Dunque, quando si parla di comunione non si parla di un vago affetto spirituale e intimistico, ma di un’esperienza salvifica che tocca e trasforma dal di dentro le condizioni storiche della vita umana.

Da qui la seconda strada che ci è proposta dalla parabola del buon samaritano e che delinea le prospettive di una vera e propria conversione pastorale.

Ne formulerei il cuore in questo slogan: dal primato del fare le cose (anche di Dio!) al primato del farsi prossimo senza fretta e concretamente.

Il bisogno radicale di oggi è la relazione – quella di amore vero – con Dio e tra le persone.

Il teologo moralista A. Autiero parla della necessità del passaggio da un’etica (e da una prassi religiosa, dico io) fondata sui principi, a un’etica del «prendersi cura» dell’altro.
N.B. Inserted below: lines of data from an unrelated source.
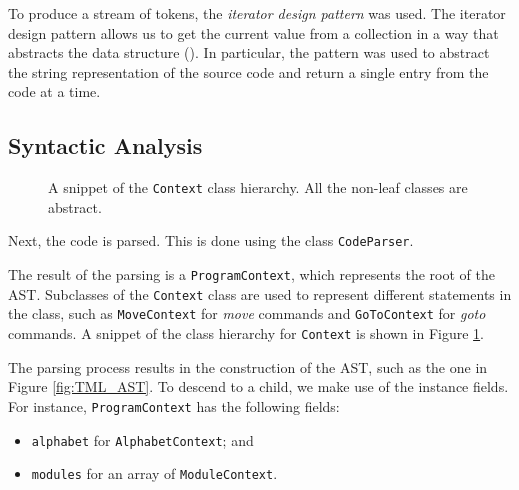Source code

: To produce a stream of tokens, the \emph{iterator design pattern} was used. The iterator design pattern allows us to get the current value from a collection in a way that abstracts the data structure (\cite{gamma1995design}). In particular, the pattern was used to abstract the string representation of the source code and return a single entry from the code at a time. 

\subsection{Syntactic Analysis}
\begin{figure}[htb]
    \centering
    \caption{A snippet of the \texttt{Context} class hierarchy. All the non-leaf classes are abstract.}
    \label{fig:context_hierarchy}
\end{figure}

Next, the code is parsed. This is done using the class \texttt{CodeParser}. 

The result of the parsing is a \texttt{ProgramContext}, which represents the root of the AST. Subclasses of the \texttt{Context} class are used to represent different statements in the class, such as \texttt{MoveContext} for \textit{move} commands and \texttt{GoToContext} for \textit{goto} commands. A snippet of the class hierarchy for \texttt{Context} is shown in Figure \ref{fig:context_hierarchy}.

The parsing process results in the construction of the AST, such as the one in Figure \ref{fig:TML_AST}. To descend to a child, we make use of the instance fields. For instance, \texttt{ProgramContext} has the following fields:
\begin{itemize}
    \item \texttt{alphabet} for \texttt{AlphabetContext}; and
    \item \texttt{modules} for an array of \texttt{ModuleContext}.
\end{itemize}

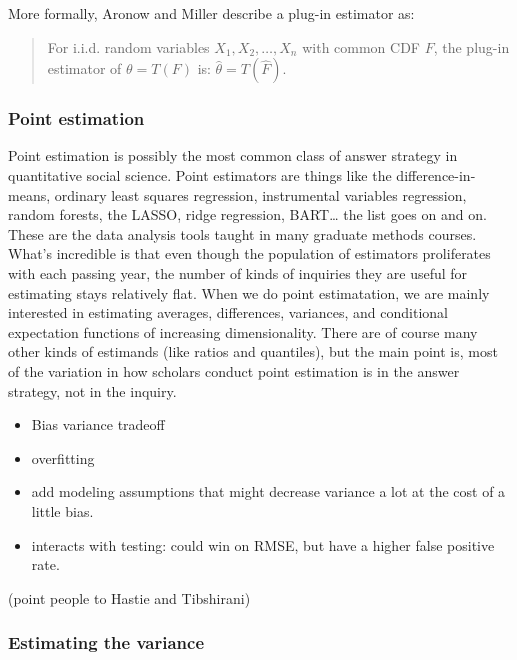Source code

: \documentclass[
]{article}
\providecommand{\tightlist}{%
  \setlength{\itemsep}{0pt}\setlength{\parskip}{0pt}}
\begin{document}
More formally, Aronow and Miller describe a plug-in estimator as:

\begin{quote}
For i.i.d. random variables \(X_1, X_2, \ldots, X_n\) with common CDF
\(F\), the plug-in estimator of \(\theta = T(F)\) is:
\(\widehat\theta = T(\widehat F)\).
\end{quote}

\hypertarget{point-estimation}{%
\subsubsection{Point estimation}\label{point-estimation}}

Point estimation is possibly the most common class of answer strategy in
quantitative social science. Point estimators are things like the
difference-in-means, ordinary least squares regression, instrumental
variables regression, random forests, the LASSO, ridge regression,
BART\ldots{} the list goes on and on. These are the data analysis tools
taught in many graduate methods courses. What's incredible is that even
though the population of estimators proliferates with each passing year,
the number of kinds of inquiries they are useful for estimating stays
relatively flat. When we do point estimatation, we are mainly interested
in estimating averages, differences, variances, and conditional
expectation functions of increasing dimensionality. There are of course
many other kinds of estimands (like ratios and quantiles), but the main
point is, most of the variation in how scholars conduct point estimation
is in the answer strategy, not in the inquiry.

\begin{itemize}
\tightlist
\item
  Bias variance tradeoff
\item
  overfitting
\item
  add modeling assumptions that might decrease variance a lot at the
  cost of a little bias.
\item
  interacts with testing: could win on RMSE, but have a higher false
  positive rate.
\end{itemize}

(point people to Hastie and Tibshirani)

\hypertarget{estimating-the-variance}{%
\subsubsection{Estimating the variance}\label{estimating-the-variance}}
\end{document}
«Il divenire del soggetto è possibile – egli dice – solo in un clima di apertura relazionale. Questo implica l’accoglienza dell’altro come diverso da me (...) è l’ethos dell’agire solidale (...) noi produciamo cura della vita quando, mediante il prenderci cura della vita di un altro, scopriamo che la nostra vita si è trasformata»4.
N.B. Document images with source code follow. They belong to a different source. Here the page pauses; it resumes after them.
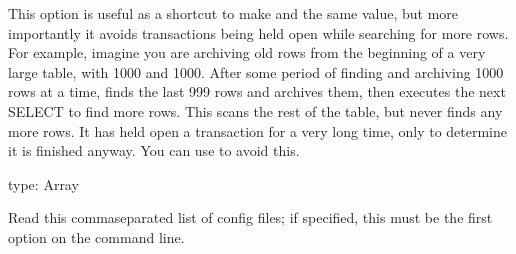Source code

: \documentclass[letterpaper,10pt,english]{sphinxmanual}
\begin{document}
\begin{fulllineitems}
\sphinxAtStartPar
This option is useful as a shortcut to make {\hyperref[\detokenize{mariadb-archiver:cmdoption-mariadb-archiver-limit}]{}} and {\hyperref[\detokenize{mariadb-archiver:cmdoption-mariadb-archiver-txn-size}]{}} the
same value, but more importantly it avoids transactions being held open while
searching for more rows.  For example, imagine you are archiving old rows from
the beginning of a very large table, with {\hyperref[\detokenize{mariadb-archiver:cmdoption-mariadb-archiver-limit}]{}} 1000 and {\hyperref[\detokenize{mariadb-archiver:cmdoption-mariadb-archiver-txn-size}]{}}
1000.  After some period of finding and archiving 1000 rows at a time,
 finds the last 999 rows and archives them, then executes the next
SELECT to find more rows.  This scans the rest of the table, but never finds any
more rows.  It has held open a transaction for a very long time, only to
determine it is finished anyway.  You can use {\hyperref[\detokenize{mariadb-archiver:cmdoption-mariadb-archiver-commit-each}]{}} to avoid this.

\end{fulllineitems}


\begin{fulllineitems}
\label{\detokenize{mariadb-archiver:cmdoption-mariadb-archiver-config}}
\sphinxAtStartPar
type: Array

\sphinxAtStartPar
Read this comma\sphinxhyphen{}separated list of config files; if specified, this must be the
first option on the command line.

\end{fulllineitems}
\end{document}
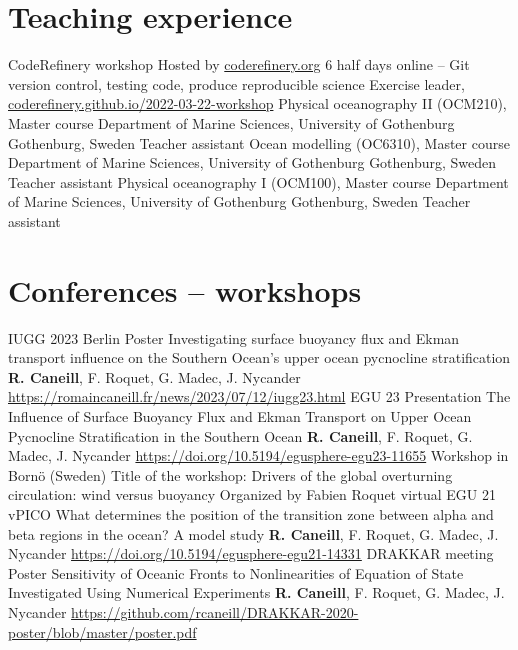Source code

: \documentclass[11pt,a4paper,roman]{moderncv}
\begin{document}
        
\section{Teaching experience}
        {CodeRefinery workshop}
        {Hosted by \href{https://coderefinery.org}{coderefinery.org}}
        {6 half days online -- Git version control, testing code, produce reproducible science}
        {Exercise leader, \href{https://coderefinery.github.io/2022-03-22-workshop}{coderefinery.github.io/2022-03-22-workshop}}
        {}
        {Physical oceanography II (OCM210), Master course}
        {Department of Marine Sciences, University of Gothenburg}
        {Gothenburg, Sweden}
        {Teacher assistant}
        {}
        {Ocean modelling (OC6310), Master course}
        {Department of Marine Sciences, University of Gothenburg}
        {Gothenburg, Sweden}
        {Teacher assistant}
        {}
        {Physical oceanography I (OCM100), Master course}
        {Department of Marine Sciences, University of Gothenburg}
        {Gothenburg, Sweden}
        {Teacher assistant}
        {}


\nocite{*}



\section{Conferences -- workshops}
        {IUGG 2023 Berlin}
        {Poster}
        {Investigating surface buoyancy flux and Ekman transport influence on the Southern Ocean's upper ocean pycnocline stratification}
        {\textbf{R. Caneill}, F. Roquet, G. Madec, J. Nycander}
        {\href{https://romaincaneill.fr/news/2023/07/12/iugg23.html}{https://romaincaneill.fr/news/2023/07/12/iugg23.html}}
        {EGU 23}
        {Presentation}
        {The Influence of Surface Buoyancy Flux and Ekman Transport on Upper Ocean Pycnocline Stratification in the Southern Ocean}
        {\textbf{R. Caneill}, F. Roquet, G. Madec, J. Nycander}
        {\href{https://doi.org/10.5194/egusphere-egu23-11655}{https://doi.org/10.5194/egusphere-egu23-11655}}
        {Workshop in Bornö (Sweden)}
        {Title of the workshop:
        Drivers of the global overturning circulation: wind versus buoyancy}
        {Organized by Fabien Roquet}
        {}{}
        {virtual EGU 21}
        {vPICO}
        {What determines the position of the transition zone between alpha and beta regions in the ocean? A model study}
        {\textbf{R. Caneill}, F. Roquet, G. Madec, J. Nycander}
        {\href{https://doi.org/10.5194/egusphere-egu21-14331}{https://doi.org/10.5194/egusphere-egu21-14331}}
        {DRAKKAR meeting}
        {Poster}
        {Sensitivity of Oceanic Fronts to Nonlinearities of Equation of State Investigated Using Numerical Experiments}
        {\textbf{R. Caneill}, F. Roquet, G. Madec, J. Nycander}
        {\href{https://github.com/rcaneill/DRAKKAR-2020-poster/blob/master/poster.pdf}{https://github.com/rcaneill/DRAKKAR-2020-poster/blob/master/poster.pdf}}
\end{document}
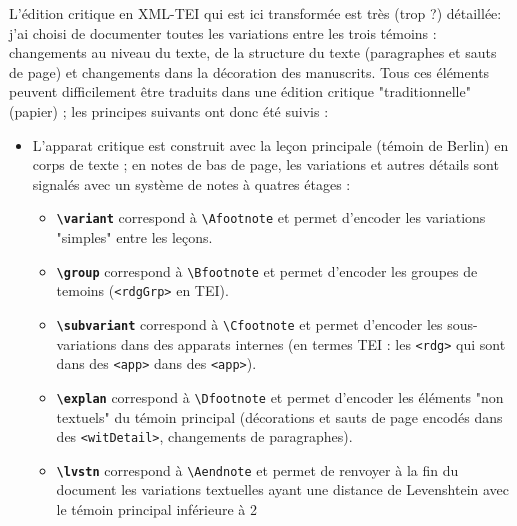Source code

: \documentclass[12pt, a4paper]{article}
\begin{document}
            L'édition critique en XML-TEI qui est ici transformée est très (trop ?) 
            détaillée: j'ai choisi de documenter toutes les variations entre les trois 
            témoins : changements au niveau du texte, de la structure du texte 
            (paragraphes et sauts de page) et changements dans la décoration des 
            manuscrits. Tous ces éléments peuvent difficilement être traduits 
            dans une édition critique "traditionnelle" (papier) ; les principes 
            suivants ont donc été suivis :
            \begin{itemize}
            \item{L'apparat critique est construit avec la leçon principale (témoin de 
            Berlin) en corps de texte ; en notes de bas de page, les variations et 
            autres détails sont signalés avec un système de notes à quatres étages :}
            \begin{itemize}
                \item{\textbf{\texttt{\textbackslash variant}} correspond à 
                \texttt{\textbackslash Afootnote} et permet d'encoder les variations 
                "simples" entre les leçons.}
                \item{\textbf{\texttt{\textbackslash group}} correspond à 
                \texttt{\textbackslash Bfootnote} et permet d'encoder les groupes 
                de temoins (\texttt{<rdgGrp>} en TEI).}
                \item{\textbf{\texttt{\textbackslash subvariant}} correspond à 
                \texttt{\textbackslash Cfootnote} et permet d'encoder les sous-variations 
                dans des apparats internes (en termes TEI : les \texttt{<rdg>} 
                qui sont dans des \texttt{<app>} dans des \texttt{<app>}).}
                \item{\textbf{\texttt{\textbackslash explan}} correspond à 
                \texttt{\textbackslash Dfootnote} et permet d'encoder les éléments 
                "non textuels" du témoin principal (décorations et sauts de page 
                encodés dans des \texttt{<witDetail>}, changements de paragraphes).}
                \item{\textbf{\texttt{\textbackslash lvstn}} correspond à 
                \texttt{\textbackslash Aendnote} et permet de renvoyer à la fin du document
                les variations textuelles ayant une distance de Levenshtein avec le témoin
                principal inférieure à 2}
            \end{itemize}

\end{itemize}
\end{document}
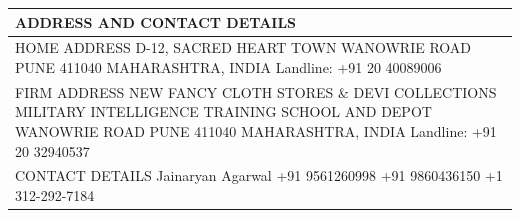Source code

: \documentclass[a4paper,8pt]{extarticle}
\newcommand{\redfont}[1]{%
	{\color{textred}%
	\fontspec{Fjalla One}%
	\fontsize{14pt}{18pt}%
	\selectfont #1}}
\begin{document}
\bigskip
\begin{tabularx}{\linewidth}{X}
\large ADDRESS AND CONTACT DETAILS	\\\toprule
\redfont{HOME ADDRESS}\newline
D-12, SACRED HEART TOWN \newline
WANOWRIE ROAD \newline
PUNE 411040 \newline
MAHARASHTRA, INDIA \newline
Landline: +91 20 40089006 \\
\redfont{FIRM ADDRESS}\newline
NEW FANCY CLOTH STORES \& DEVI COLLECTIONS \newline
MILITARY INTELLIGENCE TRAINING SCHOOL AND DEPOT \newline
WANOWRIE ROAD \newline
PUNE 411040 \newline
MAHARASHTRA, INDIA \newline
Landline: +91 20 32940537 \\
\redfont{CONTACT DETAILS}\newline
Jainaryan Agarwal \newline
+91 9561260998 \newline 
+91 9860436150 \newline 
+1 312-292-7184 \\
\end{tabularx}\\
\end{document}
L’essenziale non è fare le cose, neppure quelle di Dio: il sacerdote e il levita le fanno regolarmente e puntigliosamente... eppure! L’essenziale è prendersi cura dell’altro, come fa il samaritano:

– Mettendo al primo posto il rapporto, e cioè l’altro, e cioè, in definitiva, Gesù Cristo.

– Perdendo tempo (quanto tempo e denaro perde il samaritano!) senza fretta, posponendo i propri progetti fatti di cose da fare che c’impediscono di vedere, di muoverci a compassione, d’interrompere ciò che pensiamo e facciamo, di cambiare, ascoltando la voce dello Spirito.

– Superando la logica delle belle parole e delle buone intenzioni e amando l’altro concretamente e fino in fondo: fasciando le ferite, versandovi sopra olio e vino, facendolo salire sulla propria cavalcatura, trovandogli una casa, e provvedendo per il domani.

5. La «casa-che-tutti-accoglie»

Concludo. Questa parabola – è stato detto – mostra il messianismo di Gesù che Luca propone alla Chiesa5.

Non ha nulla a che fare con un sogno millenaristico, in cui l’umanità marcerà unita  verso Gerusalemme con un successo socio-politico-religioso di qualunque stampo, di destra, di sinistra o di centro.

Si tratta invece del cammino di chi si prende cura del fratello che soffre, e che sarà fino alla fine con noi, e gli offre un rifugio, una nuova vita.

A cavallo del suo giumento, il samaritano porta il malcapitato in un pan-docheîon, banalmente tradotto «albergo». Quanto più bella e simbolicamente allusiva della vera realtà della chiesa l’etimologia di questa parola: pan = tutto, déchomoi = accogliere amichevolmente!

Sospesa tra Gerico, dove il sacerdote e il levita hanno la loro dimora sicura e tranquilla, e Gerusalemme, prefigurazione della città celeste, c’è una «casa-che-tutti-accoglie».

Sta sulla strada dove imperversano i briganti. Ma in essa regna una legge nuova: quella della reciproca accoglienza, in cui non si sa più chi dona Cristo e chi lo riceve.

 

Piero Coda

 

1)   L. Ciotti, Nel margine al centro, in Il Regno – documenti, XL (1995), n. 19, p. 603.

2)   O. Clément, Alle fonti con i Padri, Città Nuova, Roma 1987, p. 26.

3)   Ibid., p. 30.

4)   La cura della vita, in Il Regno-documenti, cit., p. 618ss.

5)            Cf Una comunità legge il vangelo di Luca, II, EDB, 1988, p. 57.